WHAT IS BEING ASKED
Print every entry exactly as it appears, but skip the pictures.

-------

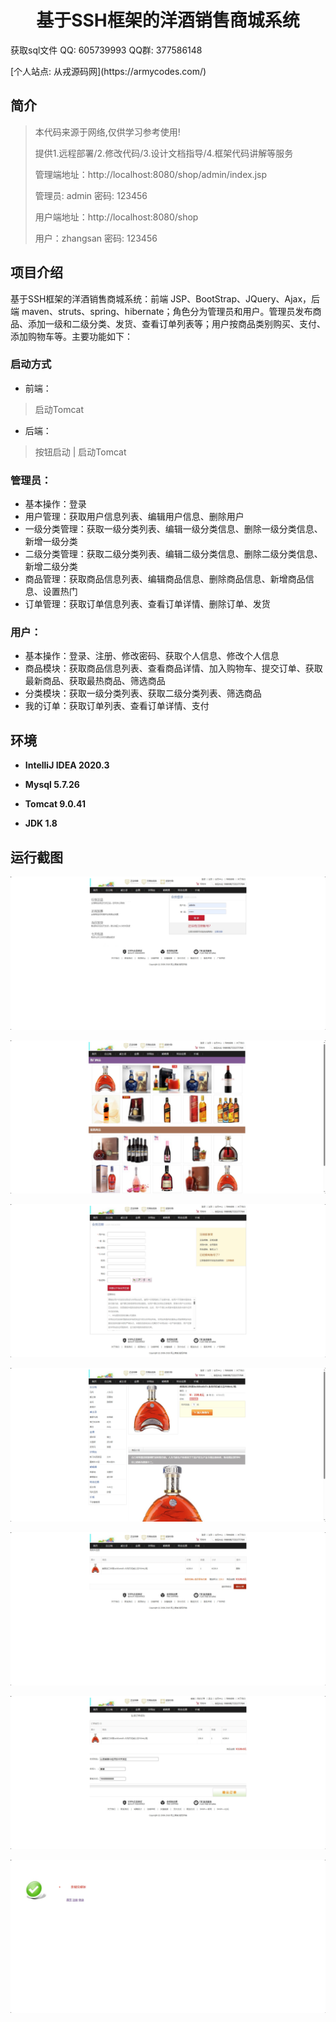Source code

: <p><h1 align="center">基于SSH框架的洋酒销售商城系统</h1></p>

<p> 获取sql文件 QQ: 605739993 QQ群: 377586148 </p>
<p> [个人站点: 从戎源码网](https://armycodes.com/)</p>

## 简介

> 本代码来源于网络,仅供学习参考使用!
>
> 提供1.远程部署/2.修改代码/3.设计文档指导/4.框架代码讲解等服务
>
> 管理端地址：http://localhost:8080/shop/admin/index.jsp
>
> 管理员: admin 密码: 123456
>
> 用户端地址：http://localhost:8080/shop
>
> 用户：zhangsan 密码: 123456
>

## 项目介绍

基于SSH框架的洋酒销售商城系统：前端 JSP、BootStrap、JQuery、Ajax，后端 maven、struts、spring、hibernate；角色分为管理员和用户。管理员发布商品、添加一级和二级分类、发货、查看订单列表等；用户按商品类别购买、支付、添加购物车等。主要功能如下：

### 启动方式

- 前端：
> 启动Tomcat

- 后端：
> 按钮启动 | 启动Tomcat

### 管理员：

- 基本操作：登录
- 用户管理：获取用户信息列表、编辑用户信息、删除用户
- 一级分类管理：获取一级分类列表、编辑一级分类信息、删除一级分类信息、新增一级分类
- 二级分类管理：获取二级分类列表、编辑二级分类信息、删除二级分类信息、新增二级分类
- 商品管理：获取商品信息列表、编辑商品信息、删除商品信息、新增商品信息、设置热门
- 订单管理：获取订单信息列表、查看订单详情、删除订单、发货

### 用户：

- 基本操作：登录、注册、修改密码、获取个人信息、修改个人信息
- 商品模块：获取商品信息列表、查看商品详情、加入购物车、提交订单、获取最新商品、获取最热商品、筛选商品
- 分类模块：获取一级分类列表、获取二级分类列表、筛选商品
- 我的订单：获取订单列表、查看订单详情、支付

## 环境

- <b>IntelliJ IDEA 2020.3</b>

- <b>Mysql 5.7.26</b>

- <b>Tomcat 9.0.41</b>

- <b>JDK 1.8</b>

## 运行截图
![](screenshot/1.png)

![](screenshot/2.png)

![](screenshot/3.png)

![](screenshot/4.png)

![](screenshot/5.png)

![](screenshot/6.png)

![](screenshot/7.png)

-------

SOLUTION
Source code

: <p><h1 align="center">基于SSH框架的洋酒销售商城系统</h1></p>

<p> 获取sql文件 QQ: 605739993 QQ群: 377586148 </p>
<p> [个人站点: 从戎源码网](https://armycodes.com/)</p>

## 简介

> 本代码来源于网络,仅供学习参考使用!
>
> 提供1.远程部署/2.修改代码/3.设计文档指导/4.框架代码讲解等服务
>
> 管理端地址：http://localhost:8080/shop/admin/index.jsp
>
> 管理员: admin 密码: 123456
>
> 用户端地址：http://localhost:8080/shop
>
> 用户：zhangsan 密码: 123456
>

## 项目介绍

基于SSH框架的洋酒销售商城系统：前端 JSP、BootStrap、JQuery、Ajax，后端 maven、struts、spring、hibernate；角色分为管理员和用户。管理员发布商品、添加一级和二级分类、发货、查看订单列表等；用户按商品类别购买、支付、添加购物车等。主要功能如下：

### 启动方式

- 前端：
> 启动Tomcat

- 后端：
> 按钮启动 | 启动Tomcat

### 管理员：

- 基本操作：登录
- 用户管理：获取用户信息列表、编辑用户信息、删除用户
- 一级分类管理：获取一级分类列表、编辑一级分类信息、删除一级分类信息、新增一级分类
- 二级分类管理：获取二级分类列表、编辑二级分类信息、删除二级分类信息、新增二级分类
- 商品管理：获取商品信息列表、编辑商品信息、删除商品信息、新增商品信息、设置热门
- 订单管理：获取订单信息列表、查看订单详情、删除订单、发货

### 用户：

- 基本操作：登录、注册、修改密码、获取个人信息、修改个人信息
- 商品模块：获取商品信息列表、查看商品详情、加入购物车、提交订单、获取最新商品、获取最热商品、筛选商品
- 分类模块：获取一级分类列表、获取二级分类列表、筛选商品
- 我的订单：获取订单列表、查看订单详情、支付

## 环境

- <b>IntelliJ IDEA 2020.3</b>

- <b>Mysql 5.7.26</b>

- <b>Tomcat 9.0.41</b>

- <b>JDK 1.8</b>

## 运行截图
![](screenshot/1.png)

![](screenshot/2.png)

![](screenshot/3.png)

![](screenshot/4.png)

![](screenshot/5.png)

![](screenshot/6.png)

![](screenshot/7.png)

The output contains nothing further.